*Source information*:
******************************
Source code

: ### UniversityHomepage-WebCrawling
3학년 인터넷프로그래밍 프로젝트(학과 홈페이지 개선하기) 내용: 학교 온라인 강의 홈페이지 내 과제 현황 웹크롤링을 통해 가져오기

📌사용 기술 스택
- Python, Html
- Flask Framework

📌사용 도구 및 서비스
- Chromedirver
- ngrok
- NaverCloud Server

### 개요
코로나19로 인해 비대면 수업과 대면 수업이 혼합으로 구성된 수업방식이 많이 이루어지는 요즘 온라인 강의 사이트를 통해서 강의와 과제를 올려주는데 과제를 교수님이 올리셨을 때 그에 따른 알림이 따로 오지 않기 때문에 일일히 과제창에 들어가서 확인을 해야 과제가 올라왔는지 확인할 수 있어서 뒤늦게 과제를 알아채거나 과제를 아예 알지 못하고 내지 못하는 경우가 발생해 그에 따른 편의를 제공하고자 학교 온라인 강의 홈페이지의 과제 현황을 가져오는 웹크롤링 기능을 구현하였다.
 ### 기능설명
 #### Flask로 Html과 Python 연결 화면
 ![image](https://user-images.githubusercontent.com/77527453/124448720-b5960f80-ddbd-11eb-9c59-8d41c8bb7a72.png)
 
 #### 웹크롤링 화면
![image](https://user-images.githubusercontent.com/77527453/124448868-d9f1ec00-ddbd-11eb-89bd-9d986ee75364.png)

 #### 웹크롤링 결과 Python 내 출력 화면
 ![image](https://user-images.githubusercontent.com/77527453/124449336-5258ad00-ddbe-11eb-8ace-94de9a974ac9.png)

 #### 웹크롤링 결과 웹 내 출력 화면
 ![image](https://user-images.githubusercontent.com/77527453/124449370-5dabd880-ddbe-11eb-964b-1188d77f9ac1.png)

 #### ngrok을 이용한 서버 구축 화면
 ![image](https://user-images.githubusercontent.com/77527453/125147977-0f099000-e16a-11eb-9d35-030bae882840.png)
******************************
*Problem statement*: The answer should be all the entries, restated with no word changed.

*Task response*:
Source code

: ### UniversityHomepage-WebCrawling
3학년 인터넷프로그래밍 프로젝트(학과 홈페이지 개선하기) 내용: 학교 온라인 강의 홈페이지 내 과제 현황 웹크롤링을 통해 가져오기

📌사용 기술 스택
- Python, Html
- Flask Framework

📌사용 도구 및 서비스
- Chromedirver
- ngrok
- NaverCloud Server

### 개요
코로나19로 인해 비대면 수업과 대면 수업이 혼합으로 구성된 수업방식이 많이 이루어지는 요즘 온라인 강의 사이트를 통해서 강의와 과제를 올려주는데 과제를 교수님이 올리셨을 때 그에 따른 알림이 따로 오지 않기 때문에 일일히 과제창에 들어가서 확인을 해야 과제가 올라왔는지 확인할 수 있어서 뒤늦게 과제를 알아채거나 과제를 아예 알지 못하고 내지 못하는 경우가 발생해 그에 따른 편의를 제공하고자 학교 온라인 강의 홈페이지의 과제 현황을 가져오는 웹크롤링 기능을 구현하였다.
 ### 기능설명
 #### Flask로 Html과 Python 연결 화면
 ![image](https://user-images.githubusercontent.com/77527453/124448720-b5960f80-ddbd-11eb-9c59-8d41c8bb7a72.png)
 
 #### 웹크롤링 화면
![image](https://user-images.githubusercontent.com/77527453/124448868-d9f1ec00-ddbd-11eb-89bd-9d986ee75364.png)

 #### 웹크롤링 결과 Python 내 출력 화면
 ![image](https://user-images.githubusercontent.com/77527453/124449336-5258ad00-ddbe-11eb-8ace-94de9a974ac9.png)

 #### 웹크롤링 결과 웹 내 출력 화면
 ![image](https://user-images.githubusercontent.com/77527453/124449370-5dabd880-ddbe-11eb-964b-1188d77f9ac1.png)

 #### ngrok을 이용한 서버 구축 화면
 ![image](https://user-images.githubusercontent.com/77527453/125147977-0f099000-e16a-11eb-9d35-030bae882840.png)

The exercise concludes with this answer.